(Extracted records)

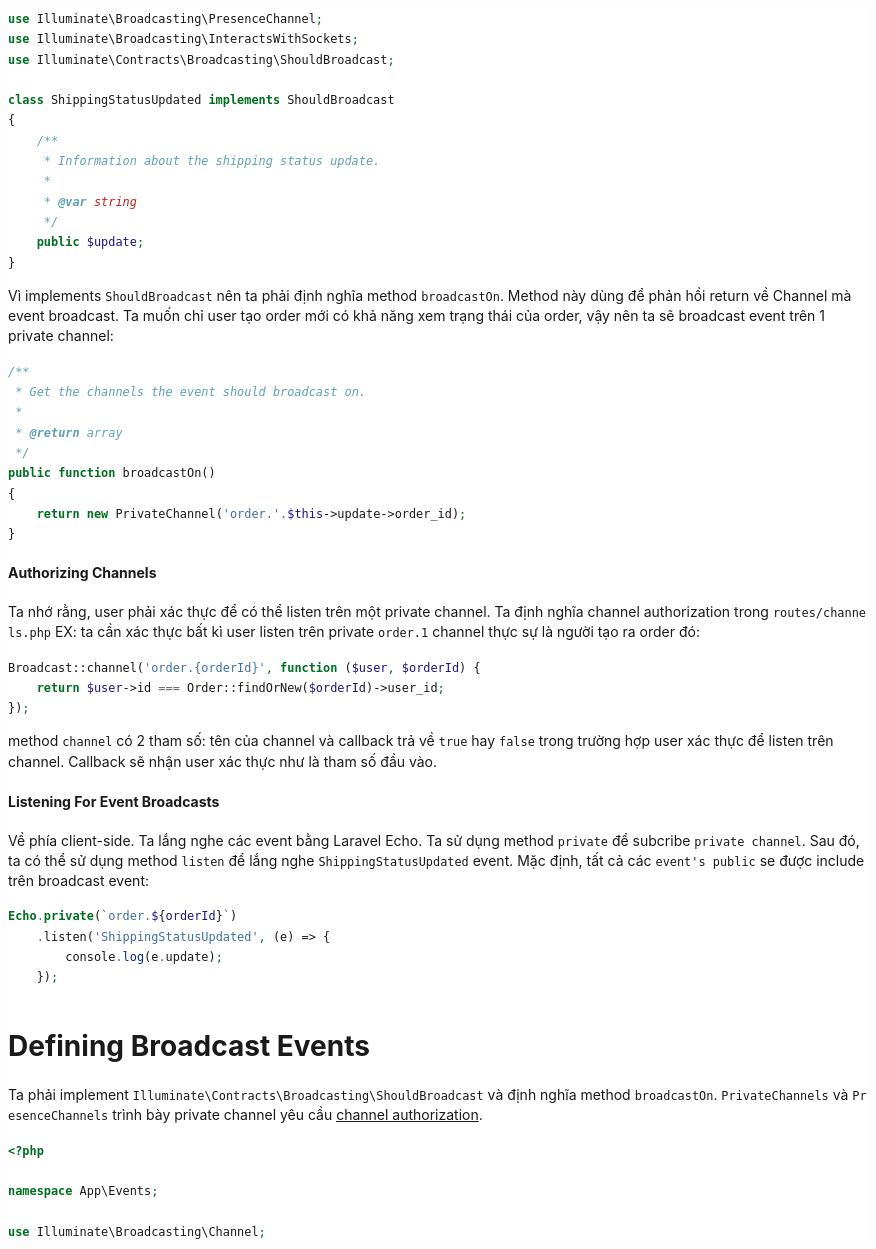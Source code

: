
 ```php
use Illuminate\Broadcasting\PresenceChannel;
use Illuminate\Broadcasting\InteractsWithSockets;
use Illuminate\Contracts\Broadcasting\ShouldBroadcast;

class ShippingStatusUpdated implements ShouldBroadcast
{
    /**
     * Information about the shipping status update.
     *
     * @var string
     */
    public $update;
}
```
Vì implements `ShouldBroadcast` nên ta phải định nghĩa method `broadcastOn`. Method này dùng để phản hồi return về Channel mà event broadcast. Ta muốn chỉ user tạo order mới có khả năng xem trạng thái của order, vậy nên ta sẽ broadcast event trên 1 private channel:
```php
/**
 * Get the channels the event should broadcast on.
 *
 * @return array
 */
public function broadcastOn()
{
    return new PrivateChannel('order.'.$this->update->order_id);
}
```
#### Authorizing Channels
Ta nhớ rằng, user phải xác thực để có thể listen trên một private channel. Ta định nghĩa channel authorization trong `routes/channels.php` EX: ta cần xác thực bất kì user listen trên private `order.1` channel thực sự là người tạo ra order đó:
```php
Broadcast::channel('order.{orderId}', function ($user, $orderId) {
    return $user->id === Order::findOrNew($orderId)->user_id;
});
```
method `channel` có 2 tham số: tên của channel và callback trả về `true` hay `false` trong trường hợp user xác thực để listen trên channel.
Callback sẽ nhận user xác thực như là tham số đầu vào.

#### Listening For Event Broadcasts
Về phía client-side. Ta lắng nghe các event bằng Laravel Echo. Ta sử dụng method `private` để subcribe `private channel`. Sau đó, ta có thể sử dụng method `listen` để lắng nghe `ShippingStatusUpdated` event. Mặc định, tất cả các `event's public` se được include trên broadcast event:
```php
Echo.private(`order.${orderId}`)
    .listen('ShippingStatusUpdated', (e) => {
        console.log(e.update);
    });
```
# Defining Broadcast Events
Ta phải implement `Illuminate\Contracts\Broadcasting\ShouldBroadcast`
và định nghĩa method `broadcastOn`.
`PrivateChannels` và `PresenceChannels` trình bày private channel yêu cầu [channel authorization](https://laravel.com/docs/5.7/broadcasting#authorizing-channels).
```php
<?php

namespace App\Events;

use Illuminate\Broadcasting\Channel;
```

==

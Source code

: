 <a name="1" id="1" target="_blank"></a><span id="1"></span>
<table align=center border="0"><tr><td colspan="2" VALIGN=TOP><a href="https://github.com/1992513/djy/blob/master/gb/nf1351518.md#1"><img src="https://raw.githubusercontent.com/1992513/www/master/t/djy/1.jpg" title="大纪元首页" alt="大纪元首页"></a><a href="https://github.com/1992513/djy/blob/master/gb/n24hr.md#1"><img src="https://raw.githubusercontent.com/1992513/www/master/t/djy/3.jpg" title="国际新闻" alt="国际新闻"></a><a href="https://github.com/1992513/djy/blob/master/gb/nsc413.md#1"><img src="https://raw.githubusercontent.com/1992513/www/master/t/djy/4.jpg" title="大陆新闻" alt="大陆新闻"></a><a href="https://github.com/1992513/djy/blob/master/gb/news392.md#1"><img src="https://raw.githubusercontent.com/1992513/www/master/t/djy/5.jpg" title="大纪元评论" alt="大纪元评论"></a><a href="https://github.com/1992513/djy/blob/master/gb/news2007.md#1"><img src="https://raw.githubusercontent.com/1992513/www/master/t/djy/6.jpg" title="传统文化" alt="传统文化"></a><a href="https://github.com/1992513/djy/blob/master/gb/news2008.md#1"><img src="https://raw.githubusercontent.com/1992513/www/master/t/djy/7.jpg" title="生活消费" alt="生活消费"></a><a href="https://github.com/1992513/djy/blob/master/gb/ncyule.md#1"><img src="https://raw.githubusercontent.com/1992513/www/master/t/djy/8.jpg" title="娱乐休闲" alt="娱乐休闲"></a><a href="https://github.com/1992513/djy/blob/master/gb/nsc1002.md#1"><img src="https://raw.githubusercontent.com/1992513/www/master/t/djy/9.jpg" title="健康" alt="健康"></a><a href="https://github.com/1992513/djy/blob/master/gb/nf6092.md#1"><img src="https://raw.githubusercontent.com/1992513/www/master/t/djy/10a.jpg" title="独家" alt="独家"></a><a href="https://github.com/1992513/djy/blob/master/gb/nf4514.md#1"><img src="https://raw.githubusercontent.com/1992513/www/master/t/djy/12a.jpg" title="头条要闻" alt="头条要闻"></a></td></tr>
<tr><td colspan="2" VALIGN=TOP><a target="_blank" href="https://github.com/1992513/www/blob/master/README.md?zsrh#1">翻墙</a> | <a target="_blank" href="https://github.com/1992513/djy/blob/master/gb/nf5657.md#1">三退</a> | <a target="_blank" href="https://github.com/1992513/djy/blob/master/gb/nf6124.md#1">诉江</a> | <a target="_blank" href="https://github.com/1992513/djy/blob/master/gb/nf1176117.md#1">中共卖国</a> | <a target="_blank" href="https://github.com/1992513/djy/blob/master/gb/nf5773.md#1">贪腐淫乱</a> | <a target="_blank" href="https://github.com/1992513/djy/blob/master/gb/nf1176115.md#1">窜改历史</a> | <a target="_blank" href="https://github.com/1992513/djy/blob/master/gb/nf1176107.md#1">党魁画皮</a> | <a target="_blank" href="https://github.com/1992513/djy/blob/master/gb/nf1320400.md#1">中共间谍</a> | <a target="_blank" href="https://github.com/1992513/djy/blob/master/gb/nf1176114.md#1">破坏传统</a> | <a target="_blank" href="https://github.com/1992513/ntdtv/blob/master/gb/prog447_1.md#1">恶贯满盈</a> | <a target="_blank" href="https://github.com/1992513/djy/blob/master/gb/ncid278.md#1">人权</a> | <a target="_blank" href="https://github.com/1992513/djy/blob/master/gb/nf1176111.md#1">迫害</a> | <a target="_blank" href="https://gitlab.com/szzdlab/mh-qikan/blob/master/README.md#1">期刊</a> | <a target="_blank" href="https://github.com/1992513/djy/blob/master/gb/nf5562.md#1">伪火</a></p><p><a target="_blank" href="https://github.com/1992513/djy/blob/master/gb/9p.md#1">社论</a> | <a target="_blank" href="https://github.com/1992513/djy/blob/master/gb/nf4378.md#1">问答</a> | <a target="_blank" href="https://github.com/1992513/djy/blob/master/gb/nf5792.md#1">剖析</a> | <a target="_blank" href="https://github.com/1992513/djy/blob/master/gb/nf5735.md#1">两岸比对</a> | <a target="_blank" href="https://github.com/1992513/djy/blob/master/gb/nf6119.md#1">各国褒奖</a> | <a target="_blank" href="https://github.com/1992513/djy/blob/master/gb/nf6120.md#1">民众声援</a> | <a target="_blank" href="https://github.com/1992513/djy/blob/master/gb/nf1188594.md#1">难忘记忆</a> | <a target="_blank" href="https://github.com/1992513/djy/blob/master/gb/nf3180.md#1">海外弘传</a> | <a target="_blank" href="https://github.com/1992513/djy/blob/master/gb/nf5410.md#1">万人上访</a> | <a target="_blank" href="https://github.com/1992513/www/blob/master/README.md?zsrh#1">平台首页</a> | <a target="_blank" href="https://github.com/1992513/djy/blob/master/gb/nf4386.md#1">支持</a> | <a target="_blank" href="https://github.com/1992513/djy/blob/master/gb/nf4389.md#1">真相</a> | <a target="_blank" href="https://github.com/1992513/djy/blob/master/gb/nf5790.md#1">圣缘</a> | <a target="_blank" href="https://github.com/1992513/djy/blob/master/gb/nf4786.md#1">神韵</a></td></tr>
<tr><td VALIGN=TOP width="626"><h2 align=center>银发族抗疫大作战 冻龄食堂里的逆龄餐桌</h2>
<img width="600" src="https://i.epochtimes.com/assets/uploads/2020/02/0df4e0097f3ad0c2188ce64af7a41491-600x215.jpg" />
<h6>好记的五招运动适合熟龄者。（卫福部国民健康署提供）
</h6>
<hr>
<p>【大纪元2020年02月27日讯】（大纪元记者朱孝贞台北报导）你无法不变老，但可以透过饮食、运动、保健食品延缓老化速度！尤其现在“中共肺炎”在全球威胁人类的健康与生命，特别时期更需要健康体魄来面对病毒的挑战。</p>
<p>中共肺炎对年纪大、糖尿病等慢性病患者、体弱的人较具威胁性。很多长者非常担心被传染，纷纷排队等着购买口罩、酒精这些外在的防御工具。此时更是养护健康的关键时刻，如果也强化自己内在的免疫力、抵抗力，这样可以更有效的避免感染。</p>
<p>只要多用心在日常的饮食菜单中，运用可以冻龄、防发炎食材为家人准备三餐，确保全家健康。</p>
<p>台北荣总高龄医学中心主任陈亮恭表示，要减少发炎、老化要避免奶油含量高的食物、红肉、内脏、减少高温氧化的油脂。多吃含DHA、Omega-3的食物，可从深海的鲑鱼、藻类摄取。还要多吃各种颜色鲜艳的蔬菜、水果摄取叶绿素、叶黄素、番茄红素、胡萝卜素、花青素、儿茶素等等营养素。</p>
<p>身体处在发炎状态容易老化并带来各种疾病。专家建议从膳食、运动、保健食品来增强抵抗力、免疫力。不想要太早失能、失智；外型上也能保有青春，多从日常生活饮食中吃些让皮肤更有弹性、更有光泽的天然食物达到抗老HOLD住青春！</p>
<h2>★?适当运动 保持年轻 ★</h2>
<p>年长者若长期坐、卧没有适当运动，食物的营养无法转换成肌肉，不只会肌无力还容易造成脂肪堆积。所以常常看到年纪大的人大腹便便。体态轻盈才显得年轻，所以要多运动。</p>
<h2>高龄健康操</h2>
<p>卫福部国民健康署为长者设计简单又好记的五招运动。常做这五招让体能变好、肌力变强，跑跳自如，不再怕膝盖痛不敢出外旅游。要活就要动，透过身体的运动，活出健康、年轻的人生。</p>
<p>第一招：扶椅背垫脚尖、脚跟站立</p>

● REQUIRED WORK: The required output is the number of lines in the records that contain the word "broadcastOn", with nothing added.

● RESULT: 3